# Replacement LED hunt



## hotspurdotus (Jun 28, 2012)

Hi there. This is my first post on the site beyond the introduction forum. 

My interest in LEDs centers around landscape lighting at this point. If this is the wrong subforum for this message, kindly direct me to the right spot. 

I have a set of path lights that I really like, but one of the LEDs has gone dead. I opened it up to replace the bulb and found some unfamiliar hardware 












Where can I find a replacement for this led? I can solder the existing plug onto the new part. 

Any help would be greatly appreciated.


----------



## bshanahan14rulz (Jun 28, 2012)

Measure the diameter of that white board, and find a Cree XR-E on a MCPCB (metal-core PCB) board of a similar diameter.

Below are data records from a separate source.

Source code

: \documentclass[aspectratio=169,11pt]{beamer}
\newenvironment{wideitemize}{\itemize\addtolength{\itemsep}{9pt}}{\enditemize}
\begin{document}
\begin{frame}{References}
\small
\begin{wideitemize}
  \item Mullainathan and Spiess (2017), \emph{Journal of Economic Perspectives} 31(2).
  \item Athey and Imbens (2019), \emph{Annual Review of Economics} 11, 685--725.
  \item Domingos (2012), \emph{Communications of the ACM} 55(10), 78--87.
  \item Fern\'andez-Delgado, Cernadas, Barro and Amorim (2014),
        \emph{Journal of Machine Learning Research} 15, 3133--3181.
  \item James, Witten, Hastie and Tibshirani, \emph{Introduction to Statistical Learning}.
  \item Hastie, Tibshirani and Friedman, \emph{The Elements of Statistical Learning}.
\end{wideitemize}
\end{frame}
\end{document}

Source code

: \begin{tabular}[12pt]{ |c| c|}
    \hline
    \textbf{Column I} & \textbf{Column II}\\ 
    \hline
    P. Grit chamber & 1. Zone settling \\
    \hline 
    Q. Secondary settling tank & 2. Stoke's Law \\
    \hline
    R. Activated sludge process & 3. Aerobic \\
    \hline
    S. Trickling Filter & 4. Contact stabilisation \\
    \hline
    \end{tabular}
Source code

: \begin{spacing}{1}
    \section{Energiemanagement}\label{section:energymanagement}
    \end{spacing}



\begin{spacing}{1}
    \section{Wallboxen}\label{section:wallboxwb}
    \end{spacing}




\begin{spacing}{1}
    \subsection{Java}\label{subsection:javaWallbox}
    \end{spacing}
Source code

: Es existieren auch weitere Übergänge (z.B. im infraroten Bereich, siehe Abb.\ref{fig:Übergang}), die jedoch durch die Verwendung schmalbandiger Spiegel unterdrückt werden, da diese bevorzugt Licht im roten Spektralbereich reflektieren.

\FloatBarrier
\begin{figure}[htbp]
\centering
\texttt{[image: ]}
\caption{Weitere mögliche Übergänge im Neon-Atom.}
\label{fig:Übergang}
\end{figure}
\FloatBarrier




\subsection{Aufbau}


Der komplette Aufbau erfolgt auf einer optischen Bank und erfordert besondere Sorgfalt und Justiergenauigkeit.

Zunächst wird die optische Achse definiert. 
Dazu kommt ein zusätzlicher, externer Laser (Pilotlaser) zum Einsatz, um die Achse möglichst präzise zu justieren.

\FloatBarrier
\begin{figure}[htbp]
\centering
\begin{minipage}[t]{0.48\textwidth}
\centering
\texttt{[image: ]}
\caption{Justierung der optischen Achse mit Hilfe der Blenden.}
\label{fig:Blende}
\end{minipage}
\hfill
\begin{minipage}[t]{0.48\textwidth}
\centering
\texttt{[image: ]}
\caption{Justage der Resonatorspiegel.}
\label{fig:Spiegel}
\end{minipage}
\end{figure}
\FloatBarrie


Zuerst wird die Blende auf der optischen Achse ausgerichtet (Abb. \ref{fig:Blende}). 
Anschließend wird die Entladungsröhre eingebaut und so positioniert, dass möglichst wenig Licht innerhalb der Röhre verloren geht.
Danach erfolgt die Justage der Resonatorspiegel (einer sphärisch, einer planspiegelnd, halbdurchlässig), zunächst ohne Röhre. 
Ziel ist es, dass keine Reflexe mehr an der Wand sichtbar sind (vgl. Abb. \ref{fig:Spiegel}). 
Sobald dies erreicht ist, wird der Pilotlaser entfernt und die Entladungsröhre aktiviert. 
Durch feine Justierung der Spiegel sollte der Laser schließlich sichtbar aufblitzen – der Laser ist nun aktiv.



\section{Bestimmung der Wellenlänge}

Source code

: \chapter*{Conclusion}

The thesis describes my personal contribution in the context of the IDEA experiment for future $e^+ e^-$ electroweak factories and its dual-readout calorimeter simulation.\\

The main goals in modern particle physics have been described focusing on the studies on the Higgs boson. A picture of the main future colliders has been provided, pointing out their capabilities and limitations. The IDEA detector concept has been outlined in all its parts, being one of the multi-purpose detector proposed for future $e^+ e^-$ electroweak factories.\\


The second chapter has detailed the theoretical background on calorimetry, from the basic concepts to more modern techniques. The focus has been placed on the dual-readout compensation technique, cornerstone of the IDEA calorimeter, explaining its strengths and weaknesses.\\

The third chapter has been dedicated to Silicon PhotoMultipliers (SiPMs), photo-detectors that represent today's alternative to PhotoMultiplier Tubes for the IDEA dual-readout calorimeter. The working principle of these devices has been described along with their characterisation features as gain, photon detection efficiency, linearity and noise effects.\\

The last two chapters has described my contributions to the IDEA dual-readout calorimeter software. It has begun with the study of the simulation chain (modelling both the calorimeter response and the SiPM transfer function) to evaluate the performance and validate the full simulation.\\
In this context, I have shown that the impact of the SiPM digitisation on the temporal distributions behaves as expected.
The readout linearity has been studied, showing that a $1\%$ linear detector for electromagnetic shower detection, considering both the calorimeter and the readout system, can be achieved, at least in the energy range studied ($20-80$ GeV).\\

If the driver circuitry is part of the board (are there parts soldered to the backside of that white circular board?), you may have to just buy a new part, unless you want to try to reflow a bare emitter onto the existing board.


----------



## mahoney (Jun 28, 2012)

It is also possible that the driver circuitry is dead and the LED is OK. You will need someone with a little electrical test gear and the knowledge to use it to trouble shoot the problem. If you update your profile to include your location, it is likely you could find a fellow CPF member who might be willing to help.


----------



## RoGuE_StreaK (Jun 28, 2012)

For a quick and dirty test of whether the LED is dead or not, grab a source of about 3V without too much current (say two AA or AAA in series) and briefly connect it to the "+" and "-" on top of the board. If it glows, the LED's still OK and it's the driver. If not, an XR-E on a board will cost you say $5. Sites like DealExtreme should have a heap of them, specialist LED sites may not stock them anymore (they are about 5yrs old)

If it glows very brightly for a short period and then stops, it's not my fault! Though even connecting a li-ion or li-po single cell for a second _shouldn't_ blow it.


----------



## mahoney (Jun 28, 2012)

If you are going to test the LED by applying voltage, disconnect the LED from the drive circuit first. I learned the hard way that "back-feeding" 3 volts into a driver can be enough to kill it. Not all drivers will die, but better safe than sorry


----------



## hotspurdotus (Jun 29, 2012)

Thanks very much for the replies. 

I haven't tested, but the light slowly dimmed over several weeks and then extinguished; would that suggest the emitter or the driver? 

My plan is buy both parts if I can find suitable replacements (a few extra bits never hurt anyone, right? )

After snipping the plug off I was able to disassemble the rest of the parts from the heat sink.











The emitter and driver sandwich a layer of the heat sink between them. I couldn't find anything quite like it on deal extreme. The base diamater on each part is approximately 24mm. 

I'd also be willing to consider a pre-built replacement, Something roughly the same size would be acceptable. The heat sync is approximately 28mm tall. 

Thanks again for any help!


----------



## Hoop (Jun 30, 2012)

Looks like the board is made by innovative electronic solutions. Contact them at http://www.ies-nc.com/

I am sure if you give them that picture they will tell you exactly what emitter it uses or be able to provide a replacement part.

It looks to be a Cree XR-E LED. [Commonly used LED emitter index]


----------



## hotspurdotus (Jul 1, 2012)

Hoop said:


> Looks like the board is made by innovative electronic solutions. Contact them at http://www.ies-nc.com/
> 
> I am sure if you give them that picture they will tell you exactly what emitter it uses or be able to provide a replacement part.
> 
> It looks to be a Cree XR-E LED. [Commonly used LED emitter index]



I had stumbled upon that site earlier. However, it contains no useful contact information at all, not even a generic feedback email. It might be least useful business website I've even visited.

Thanks for the idea, though. I'll keep looking.


----------



## Hoop (Jul 2, 2012)

Good point. Should be this:

Innovative Electronic Solutions
125 International Dr # H
Morrisville, NC 27560
(919) 466-0899


----------